[Start of Attachment]

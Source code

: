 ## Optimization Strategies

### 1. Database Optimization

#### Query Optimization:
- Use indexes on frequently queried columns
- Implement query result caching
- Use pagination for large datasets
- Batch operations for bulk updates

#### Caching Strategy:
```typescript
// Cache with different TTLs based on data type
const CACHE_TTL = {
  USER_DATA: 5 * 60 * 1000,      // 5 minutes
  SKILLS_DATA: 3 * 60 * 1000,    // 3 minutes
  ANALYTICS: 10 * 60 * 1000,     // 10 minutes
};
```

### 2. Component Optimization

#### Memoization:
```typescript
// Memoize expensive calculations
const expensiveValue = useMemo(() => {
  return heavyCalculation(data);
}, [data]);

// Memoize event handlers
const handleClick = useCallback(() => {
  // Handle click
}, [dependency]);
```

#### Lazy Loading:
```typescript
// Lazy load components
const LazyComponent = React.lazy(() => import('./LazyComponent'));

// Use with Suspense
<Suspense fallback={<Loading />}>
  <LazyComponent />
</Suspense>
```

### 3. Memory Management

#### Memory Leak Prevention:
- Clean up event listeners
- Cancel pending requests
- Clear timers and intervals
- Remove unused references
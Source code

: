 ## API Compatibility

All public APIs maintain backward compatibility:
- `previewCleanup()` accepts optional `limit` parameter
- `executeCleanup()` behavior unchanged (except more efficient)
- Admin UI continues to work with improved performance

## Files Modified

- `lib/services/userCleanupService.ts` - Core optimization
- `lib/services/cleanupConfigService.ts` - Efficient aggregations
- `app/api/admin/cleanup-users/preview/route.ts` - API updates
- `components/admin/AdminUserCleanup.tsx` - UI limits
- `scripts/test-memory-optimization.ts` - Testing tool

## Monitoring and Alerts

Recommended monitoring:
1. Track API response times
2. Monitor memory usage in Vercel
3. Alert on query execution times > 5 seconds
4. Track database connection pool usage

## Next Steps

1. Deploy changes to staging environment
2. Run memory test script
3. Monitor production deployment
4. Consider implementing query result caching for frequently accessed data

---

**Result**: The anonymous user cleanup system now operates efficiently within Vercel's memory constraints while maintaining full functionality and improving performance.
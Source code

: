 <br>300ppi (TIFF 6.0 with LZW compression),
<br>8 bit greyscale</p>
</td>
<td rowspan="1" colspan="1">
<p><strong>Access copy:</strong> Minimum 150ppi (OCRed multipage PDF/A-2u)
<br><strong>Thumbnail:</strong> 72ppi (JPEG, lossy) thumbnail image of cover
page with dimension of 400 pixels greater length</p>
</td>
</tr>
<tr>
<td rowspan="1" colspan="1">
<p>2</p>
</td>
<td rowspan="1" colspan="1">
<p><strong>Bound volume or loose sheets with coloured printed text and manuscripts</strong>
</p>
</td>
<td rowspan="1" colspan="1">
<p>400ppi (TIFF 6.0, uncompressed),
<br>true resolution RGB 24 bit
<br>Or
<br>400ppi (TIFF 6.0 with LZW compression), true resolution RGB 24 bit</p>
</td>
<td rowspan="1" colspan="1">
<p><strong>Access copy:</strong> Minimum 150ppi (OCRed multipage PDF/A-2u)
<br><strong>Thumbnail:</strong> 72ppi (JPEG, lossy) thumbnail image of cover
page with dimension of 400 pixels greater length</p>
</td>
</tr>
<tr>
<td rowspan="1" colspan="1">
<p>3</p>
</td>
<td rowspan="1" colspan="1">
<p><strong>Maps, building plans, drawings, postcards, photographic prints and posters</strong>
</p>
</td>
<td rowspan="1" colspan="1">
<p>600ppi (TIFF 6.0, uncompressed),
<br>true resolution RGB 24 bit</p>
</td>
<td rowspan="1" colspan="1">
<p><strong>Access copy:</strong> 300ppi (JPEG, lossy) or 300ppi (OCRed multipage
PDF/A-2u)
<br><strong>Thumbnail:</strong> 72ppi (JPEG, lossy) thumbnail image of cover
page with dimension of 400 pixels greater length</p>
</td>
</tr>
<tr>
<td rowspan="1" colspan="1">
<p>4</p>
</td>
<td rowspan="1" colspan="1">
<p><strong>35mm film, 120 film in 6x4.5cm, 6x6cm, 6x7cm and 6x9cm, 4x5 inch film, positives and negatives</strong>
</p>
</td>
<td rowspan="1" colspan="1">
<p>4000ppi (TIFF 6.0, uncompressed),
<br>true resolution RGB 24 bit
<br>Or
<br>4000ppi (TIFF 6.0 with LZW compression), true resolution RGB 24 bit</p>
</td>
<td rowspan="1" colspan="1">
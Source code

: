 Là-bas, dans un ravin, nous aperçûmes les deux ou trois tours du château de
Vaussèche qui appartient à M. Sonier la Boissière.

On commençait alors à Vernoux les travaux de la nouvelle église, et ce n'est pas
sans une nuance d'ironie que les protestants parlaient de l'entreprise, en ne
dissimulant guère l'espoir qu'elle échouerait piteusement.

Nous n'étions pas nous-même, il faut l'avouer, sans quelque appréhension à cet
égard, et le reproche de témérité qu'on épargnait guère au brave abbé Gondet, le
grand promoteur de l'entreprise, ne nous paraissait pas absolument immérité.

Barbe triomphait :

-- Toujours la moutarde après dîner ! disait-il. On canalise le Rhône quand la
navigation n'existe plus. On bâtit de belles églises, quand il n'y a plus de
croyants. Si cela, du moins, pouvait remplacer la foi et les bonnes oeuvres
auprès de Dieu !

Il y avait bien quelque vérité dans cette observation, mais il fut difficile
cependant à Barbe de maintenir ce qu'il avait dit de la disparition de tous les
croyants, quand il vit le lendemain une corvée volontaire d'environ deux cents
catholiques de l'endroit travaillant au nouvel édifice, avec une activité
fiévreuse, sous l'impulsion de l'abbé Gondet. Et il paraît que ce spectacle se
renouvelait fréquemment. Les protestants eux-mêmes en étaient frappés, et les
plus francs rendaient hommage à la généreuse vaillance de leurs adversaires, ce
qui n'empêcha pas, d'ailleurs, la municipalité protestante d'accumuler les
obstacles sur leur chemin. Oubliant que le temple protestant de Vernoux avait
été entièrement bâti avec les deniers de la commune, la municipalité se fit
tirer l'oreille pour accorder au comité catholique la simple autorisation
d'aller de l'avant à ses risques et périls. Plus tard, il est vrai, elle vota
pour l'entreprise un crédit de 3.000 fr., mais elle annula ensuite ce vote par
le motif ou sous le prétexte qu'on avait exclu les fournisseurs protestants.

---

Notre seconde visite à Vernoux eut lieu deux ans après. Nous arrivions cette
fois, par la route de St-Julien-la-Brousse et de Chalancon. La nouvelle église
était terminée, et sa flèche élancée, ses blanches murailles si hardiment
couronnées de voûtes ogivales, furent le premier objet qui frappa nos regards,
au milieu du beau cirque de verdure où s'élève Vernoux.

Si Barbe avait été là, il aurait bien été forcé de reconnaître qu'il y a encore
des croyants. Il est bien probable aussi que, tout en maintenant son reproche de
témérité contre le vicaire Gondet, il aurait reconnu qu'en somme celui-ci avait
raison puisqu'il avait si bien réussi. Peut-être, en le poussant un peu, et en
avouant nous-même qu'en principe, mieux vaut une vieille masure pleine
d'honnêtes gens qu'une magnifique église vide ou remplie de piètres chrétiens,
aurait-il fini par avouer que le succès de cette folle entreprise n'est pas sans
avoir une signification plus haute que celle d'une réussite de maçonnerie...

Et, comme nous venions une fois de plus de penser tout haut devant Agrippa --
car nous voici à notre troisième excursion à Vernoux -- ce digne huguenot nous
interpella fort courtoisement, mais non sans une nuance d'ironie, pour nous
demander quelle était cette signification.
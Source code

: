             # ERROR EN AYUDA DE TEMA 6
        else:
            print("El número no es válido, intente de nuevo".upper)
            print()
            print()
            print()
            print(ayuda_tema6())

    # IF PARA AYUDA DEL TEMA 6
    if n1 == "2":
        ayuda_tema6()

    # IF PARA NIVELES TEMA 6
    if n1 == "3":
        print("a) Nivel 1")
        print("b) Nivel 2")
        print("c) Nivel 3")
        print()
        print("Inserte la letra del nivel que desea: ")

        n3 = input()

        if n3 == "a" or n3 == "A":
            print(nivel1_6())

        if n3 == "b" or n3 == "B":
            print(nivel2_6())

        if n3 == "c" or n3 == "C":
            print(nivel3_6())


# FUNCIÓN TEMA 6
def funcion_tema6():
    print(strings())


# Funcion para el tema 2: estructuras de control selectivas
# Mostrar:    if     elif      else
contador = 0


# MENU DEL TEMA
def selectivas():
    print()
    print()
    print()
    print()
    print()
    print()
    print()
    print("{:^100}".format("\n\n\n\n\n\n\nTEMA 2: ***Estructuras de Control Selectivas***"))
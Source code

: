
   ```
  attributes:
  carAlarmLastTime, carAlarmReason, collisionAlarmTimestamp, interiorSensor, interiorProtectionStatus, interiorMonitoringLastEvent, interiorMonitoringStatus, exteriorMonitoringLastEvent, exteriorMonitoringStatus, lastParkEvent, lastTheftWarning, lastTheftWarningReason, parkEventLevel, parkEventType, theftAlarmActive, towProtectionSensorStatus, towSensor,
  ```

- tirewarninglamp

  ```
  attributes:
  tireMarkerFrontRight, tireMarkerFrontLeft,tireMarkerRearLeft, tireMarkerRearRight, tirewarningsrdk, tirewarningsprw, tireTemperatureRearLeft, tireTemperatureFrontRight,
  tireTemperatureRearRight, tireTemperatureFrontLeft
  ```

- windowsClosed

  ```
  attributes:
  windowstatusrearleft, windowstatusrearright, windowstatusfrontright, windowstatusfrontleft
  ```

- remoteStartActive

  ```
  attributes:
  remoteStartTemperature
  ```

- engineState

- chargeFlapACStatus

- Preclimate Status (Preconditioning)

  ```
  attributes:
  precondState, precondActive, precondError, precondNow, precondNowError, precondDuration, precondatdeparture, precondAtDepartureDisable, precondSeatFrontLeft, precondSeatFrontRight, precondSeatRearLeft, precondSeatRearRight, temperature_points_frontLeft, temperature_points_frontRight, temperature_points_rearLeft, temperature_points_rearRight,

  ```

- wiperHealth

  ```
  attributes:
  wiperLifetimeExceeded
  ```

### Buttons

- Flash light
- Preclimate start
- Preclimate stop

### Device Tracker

[End of Attachment]

» Exercise
All lines of the records above with the word "protestants" in them are to be copied.

» Result for this exercise
sans une nuance d'ironie que les protestants parlaient de l'entreprise, en ne
renouvelait fréquemment. Les protestants eux-mêmes en étaient frappés, et les
le motif ou sous le prétexte qu'on avait exclu les fournisseurs protestants.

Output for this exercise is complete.